Jim Morrison, AILLEURS, Sam Bernett - Jean Marie Gessat - roymodus
Paradise now !
Jim Morrison n’est pas l’agité du bocal qu’on a voulu nous faire voir, de-ci de -là. Le "fiasco" de Miami (l’appellation reste incongrue) tient à la fois à de très mauvaises conditions techniques ainsi qu’au public lui-même. Allez à un concert des Doors est devenu très rapidement un "show hot". Jim Morrison, n’est pas en reste. Il se laisse très rapidement emporté par la foule, et quelques bouteilles aidant, il perd rapidement son "self-control".
A moins que tout cela soit autre chose. Les événements de Miami ont été précédés par la découverte du Living Theater au début de l’année 1969. Jim ira les voir cinq jours de suite.
Le Living Theater est une troupe de théâtre expérimental créée en 1947 à New York par Julian Beck et Judith Malina. C’est un renouvellement des formes théâtrales et son influence reste importante sur le théâtre des années 60 jusqu’à nos jours.
Pour Jim le choc est décisif (dé - Sisyphe "il le soit de sa condition d’esclave).

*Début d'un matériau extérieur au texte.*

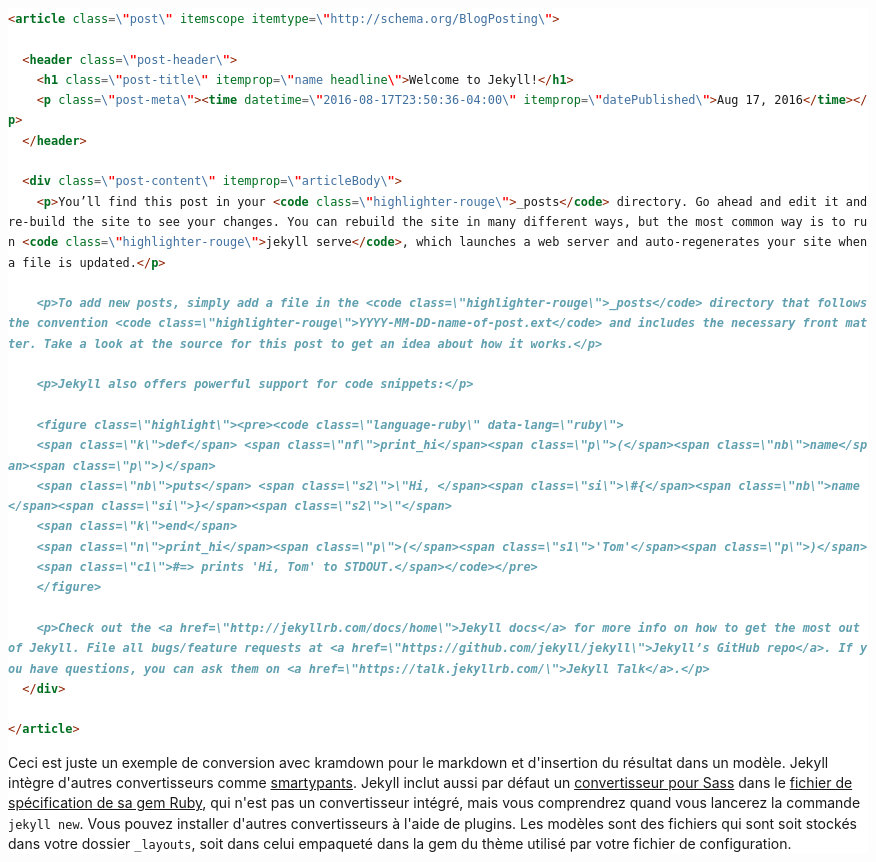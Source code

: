   </div>
  <div class="tab-content" markdown="1">

```markdown
<article class=\"post\" itemscope itemtype=\"http://schema.org/BlogPosting\">

  <header class=\"post-header\">
    <h1 class=\"post-title\" itemprop=\"name headline\">Welcome to Jekyll!</h1>
    <p class=\"post-meta\"><time datetime=\"2016-08-17T23:50:36-04:00\" itemprop=\"datePublished\">Aug 17, 2016</time></p>
  </header>

  <div class=\"post-content\" itemprop=\"articleBody\">
    <p>You’ll find this post in your <code class=\"highlighter-rouge\">_posts</code> directory. Go ahead and edit it and re-build the site to see your changes. You can rebuild the site in many different ways, but the most common way is to run <code class=\"highlighter-rouge\">jekyll serve</code>, which launches a web server and auto-regenerates your site when a file is updated.</p>

    <p>To add new posts, simply add a file in the <code class=\"highlighter-rouge\">_posts</code> directory that follows the convention <code class=\"highlighter-rouge\">YYYY-MM-DD-name-of-post.ext</code> and includes the necessary front matter. Take a look at the source for this post to get an idea about how it works.</p>

    <p>Jekyll also offers powerful support for code snippets:</p>

    <figure class=\"highlight\"><pre><code class=\"language-ruby\" data-lang=\"ruby\">
    <span class=\"k\">def</span> <span class=\"nf\">print_hi</span><span class=\"p\">(</span><span class=\"nb\">name</span><span class=\"p\">)</span>
    <span class=\"nb\">puts</span> <span class=\"s2\">\"Hi, </span><span class=\"si\">\#{</span><span class=\"nb\">name</span><span class=\"si\">}</span><span class=\"s2\">\"</span>
    <span class=\"k\">end</span>
    <span class=\"n\">print_hi</span><span class=\"p\">(</span><span class=\"s1\">'Tom'</span><span class=\"p\">)</span>
    <span class=\"c1\">#=> prints 'Hi, Tom' to STDOUT.</span></code></pre>
    </figure>

    <p>Check out the <a href=\"http://jekyllrb.com/docs/home\">Jekyll docs</a> for more info on how to get the most out of Jekyll. File all bugs/feature requests at <a href=\"https://github.com/jekyll/jekyll\">Jekyll’s GitHub repo</a>. If you have questions, you can ask them on <a href=\"https://talk.jekyllrb.com/\">Jekyll Talk</a>.</p>
  </div>

</article>
```
  </div>
</div>

Ceci est juste un exemple de conversion avec kramdown pour le markdown et d'insertion du résultat dans un modèle. Jekyll intègre d'autres convertisseurs comme [smartypants](https://github.com/jekyll/jekyll/blob/2b15b0b3251d35c290dc96eb07e18fa31a58bcc6/lib/jekyll/converters/smartypants.rb). Jekyll inclut aussi par défaut un [convertisseur pour Sass](https://github.com/jekyll/jekyll-sass-converter) dans le [fichier de spécification de sa gem Ruby](https://github.com/jekyll/jekyll/blob/499b83236c0289471118991bd5fe743effe9b348/jekyll.gemspec), qui n'est pas un convertisseur intégré, mais vous comprendrez quand vous lancerez la commande `jekyll new`. Vous pouvez installer d'autres convertisseurs à l'aide de plugins. Les modèles sont des fichiers qui sont soit stockés dans votre dossier `_layouts`, soit dans celui empaqueté dans la gem du thème utilisé par votre fichier de configuration.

Ce qu’il voit et entend le conforte dans les intuitions qu’il avait eu à l’Université de Los Angeles. Rapprocher Nietzsche, Gustave Le Bon, Artaud et Jung n’allait pas de soi au moment où Freud est encore au Etat Unis la rustine de premier choix (elle l’est encore et toujours en France...).
Au début des années 1960, le Living Theater se politise en réaction au contexte politique des États-Unis et face à la guerre du Vietnam. Le Living Theater radicalise ses idées anarchistes et pacifistes. Tandis qu’avec la découverte d’Artaud, la troupe choisit d’associer le corporel à l’intellect.

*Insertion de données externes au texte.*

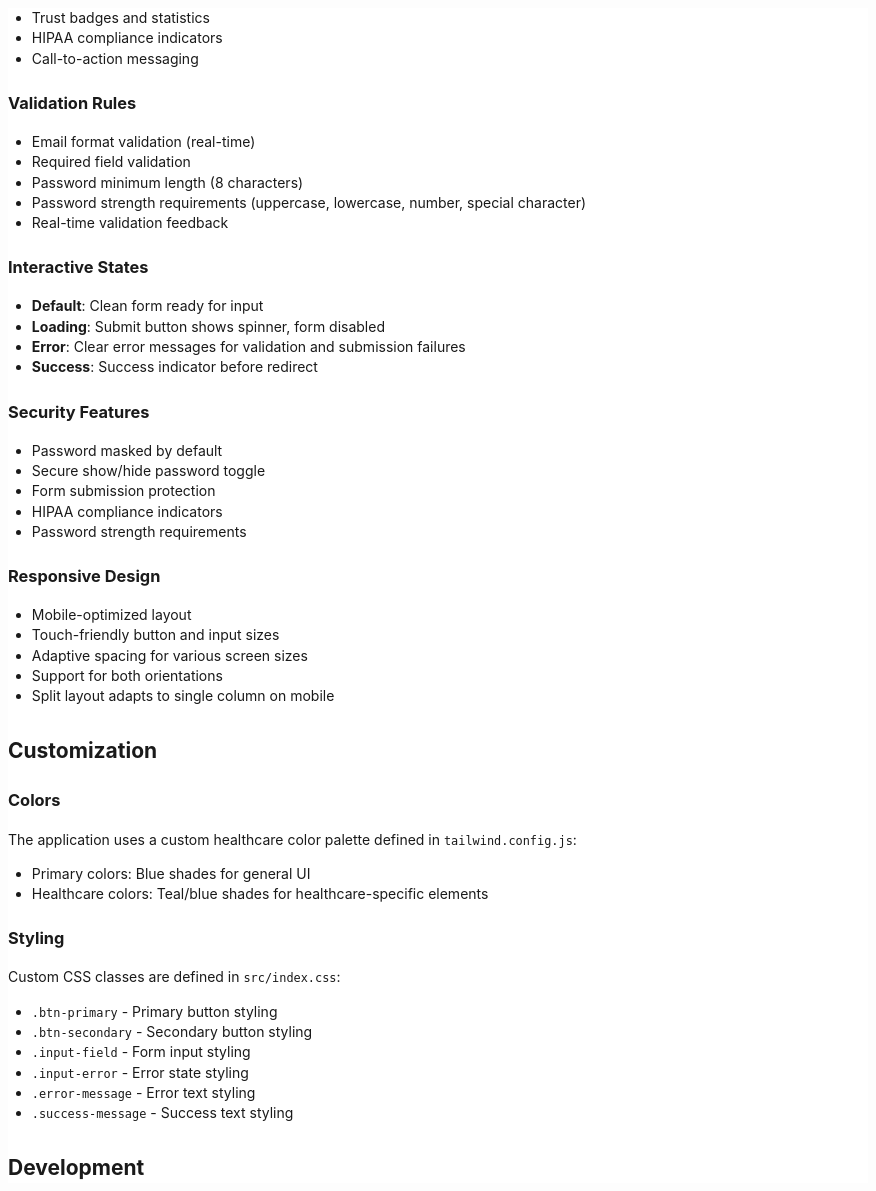   - Trust badges and statistics
  - HIPAA compliance indicators
  - Call-to-action messaging

### Validation Rules
- Email format validation (real-time)
- Required field validation
- Password minimum length (8 characters)
- Password strength requirements (uppercase, lowercase, number, special character)
- Real-time validation feedback

### Interactive States
- **Default**: Clean form ready for input
- **Loading**: Submit button shows spinner, form disabled
- **Error**: Clear error messages for validation and submission failures
- **Success**: Success indicator before redirect

### Security Features
- Password masked by default
- Secure show/hide password toggle
- Form submission protection
- HIPAA compliance indicators
- Password strength requirements

### Responsive Design
- Mobile-optimized layout
- Touch-friendly button and input sizes
- Adaptive spacing for various screen sizes
- Support for both orientations
- Split layout adapts to single column on mobile

## Customization

### Colors
The application uses a custom healthcare color palette defined in `tailwind.config.js`:

- Primary colors: Blue shades for general UI
- Healthcare colors: Teal/blue shades for healthcare-specific elements

### Styling
Custom CSS classes are defined in `src/index.css`:
- `.btn-primary` - Primary button styling
- `.btn-secondary` - Secondary button styling
- `.input-field` - Form input styling
- `.input-error` - Error state styling
- `.error-message` - Error text styling
- `.success-message` - Success text styling

## Development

Dans cette continuité les acteurs adoptent les principes du « théâtre de la cruauté », et rendent compte de la violence d’une société carcérale.
Le Living est expulsé de son théâtre à la suite de la représentation du spectacle The Brig". La troupe décide donc de s’exiler en Europe où elle s’oriente vers la performance et le happening en privilégiant les messages révolutionnaires à la forme dramatique.

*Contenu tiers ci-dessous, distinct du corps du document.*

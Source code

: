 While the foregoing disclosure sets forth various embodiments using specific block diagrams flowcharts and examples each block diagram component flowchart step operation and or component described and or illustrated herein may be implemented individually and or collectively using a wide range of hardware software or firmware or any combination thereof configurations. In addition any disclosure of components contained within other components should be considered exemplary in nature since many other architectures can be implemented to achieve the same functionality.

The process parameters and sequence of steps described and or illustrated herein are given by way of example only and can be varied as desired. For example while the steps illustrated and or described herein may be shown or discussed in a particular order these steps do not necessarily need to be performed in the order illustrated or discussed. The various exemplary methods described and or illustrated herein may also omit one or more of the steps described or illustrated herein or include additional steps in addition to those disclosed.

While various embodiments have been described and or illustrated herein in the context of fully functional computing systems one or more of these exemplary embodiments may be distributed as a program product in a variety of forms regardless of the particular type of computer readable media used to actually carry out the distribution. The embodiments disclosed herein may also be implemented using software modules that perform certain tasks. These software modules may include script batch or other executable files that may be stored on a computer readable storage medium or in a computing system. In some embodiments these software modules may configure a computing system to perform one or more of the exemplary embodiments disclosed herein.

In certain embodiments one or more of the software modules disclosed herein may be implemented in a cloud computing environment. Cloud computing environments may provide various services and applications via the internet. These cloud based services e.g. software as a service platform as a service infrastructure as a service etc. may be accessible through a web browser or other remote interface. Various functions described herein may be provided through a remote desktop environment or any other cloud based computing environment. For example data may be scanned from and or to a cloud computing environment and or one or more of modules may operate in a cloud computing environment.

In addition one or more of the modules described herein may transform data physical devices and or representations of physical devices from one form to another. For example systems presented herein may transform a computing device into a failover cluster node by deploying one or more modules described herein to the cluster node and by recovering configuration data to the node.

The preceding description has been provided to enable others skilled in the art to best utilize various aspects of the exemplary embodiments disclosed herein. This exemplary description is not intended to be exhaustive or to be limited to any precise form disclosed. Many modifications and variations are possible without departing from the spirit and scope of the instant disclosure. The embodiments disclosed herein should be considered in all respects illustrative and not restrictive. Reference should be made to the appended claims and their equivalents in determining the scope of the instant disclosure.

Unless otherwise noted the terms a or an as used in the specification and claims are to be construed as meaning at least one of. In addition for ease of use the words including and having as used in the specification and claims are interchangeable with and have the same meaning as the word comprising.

Morrison n’est pas très "Power flowers". L’engagement du "Living Theater" avait des implications plus importantes pour Jim que de mettre ses couilles à l’air et de regarder des nichons... Dans la vidéo du Living Theater on peut reconnaitre dans les exécutions un geste que Jim répétera souvent dans ""Unknown Soldier"
Résolument, Jim Morrison a toujours cherché à sortir du théâtre de la vie, coté cour ou coté jardin, qu’importe, il faut quitter la salle. Il n’a pas voulu s’avancer plus en avant vers la foule, pour ne pas être consumé. Bien que l’attraction soit importante, Jim Morrison a voulu quitter le spectacle par la sortie des artistes, seul et maître de sa destinée, dans l’ombre de la lumière.